Turismo náutico no Lagamar ameaça o berçário do Atlântico Sul
Faz muito tempo, mas muito tempo mesmo, que não surgia uma ideia tão estúpida e fora de hora. O governador do Paraná, Carlos Massa Ratinho Jr., decidiu estimular o turismo náutico no Lagamar. Quer abrir espaço para lanchas, iates e jet skis no complexo estuarino-lagunar entre Iguape, Cananéia e Paranaguá. Justamente ali está o mais importante berçário marinho do Atlântico Sul. O filho do apresentador da TV, que se consagrou explorando o sensacionalismo e expondo barracos familiares, batizou a ideia estafurdia como BR do Mar.

O que é o Lagamar Iguape-Cananéia-Paranaguá
Para entender o tamanho da imprudência, é preciso primeiro entender o que é o Lagamar. O complexo estuarino-lagunar de Iguape, Cananéia e Paranaguá forma um dos sistemas costeiros mais importantes do Brasil. Ele se estende por cerca de 140 quilômetros entre o litoral sul de São Paulo e o litoral do Paraná.

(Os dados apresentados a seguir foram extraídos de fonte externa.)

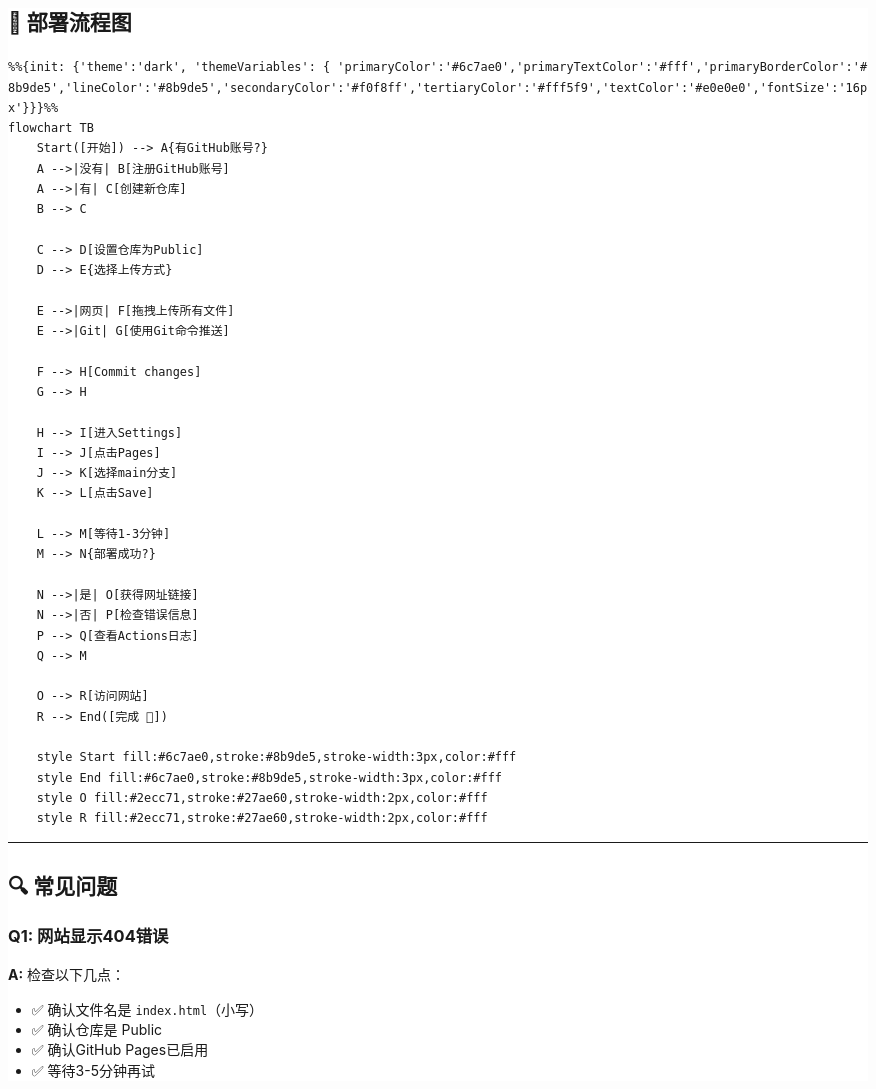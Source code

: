 
## 🎨 部署流程图

```mermaid
%%{init: {'theme':'dark', 'themeVariables': { 'primaryColor':'#6c7ae0','primaryTextColor':'#fff','primaryBorderColor':'#8b9de5','lineColor':'#8b9de5','secondaryColor':'#f0f8ff','tertiaryColor':'#fff5f9','textColor':'#e0e0e0','fontSize':'16px'}}}%%
flowchart TB
    Start([开始]) --> A{有GitHub账号?}
    A -->|没有| B[注册GitHub账号]
    A -->|有| C[创建新仓库]
    B --> C
    
    C --> D[设置仓库为Public]
    D --> E{选择上传方式}
    
    E -->|网页| F[拖拽上传所有文件]
    E -->|Git| G[使用Git命令推送]
    
    F --> H[Commit changes]
    G --> H
    
    H --> I[进入Settings]
    I --> J[点击Pages]
    J --> K[选择main分支]
    K --> L[点击Save]
    
    L --> M[等待1-3分钟]
    M --> N{部署成功?}
    
    N -->|是| O[获得网址链接]
    N -->|否| P[检查错误信息]
    P --> Q[查看Actions日志]
    Q --> M
    
    O --> R[访问网站]
    R --> End([完成 🎉])
    
    style Start fill:#6c7ae0,stroke:#8b9de5,stroke-width:3px,color:#fff
    style End fill:#6c7ae0,stroke:#8b9de5,stroke-width:3px,color:#fff
    style O fill:#2ecc71,stroke:#27ae60,stroke-width:2px,color:#fff
    style R fill:#2ecc71,stroke:#27ae60,stroke-width:2px,color:#fff
```

---

## 🔍 常见问题

### Q1: 网站显示404错误
**A:** 检查以下几点：
- ✅ 确认文件名是 `index.html`（小写）
- ✅ 确认仓库是 Public
- ✅ 确认GitHub Pages已启用
- ✅ 等待3-5分钟再试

Ali se encontram águas doces que descem da Serra do Mar com as águas salgadas do Atlântico. Esse encontro cria um ambiente extremamente produtivo, repleto de manguezais, canais, ilhas, restingas e lagunas num imenso estuário.
É justamente essa combinação que transforma o Lagamar no mais importante berçário marinho do Atlântico Sul. Centenas de espécies de peixes, moluscos e crustáceos usam seus manguezais e canais rasos para se reproduzir e crescer antes de seguir para o mar aberto.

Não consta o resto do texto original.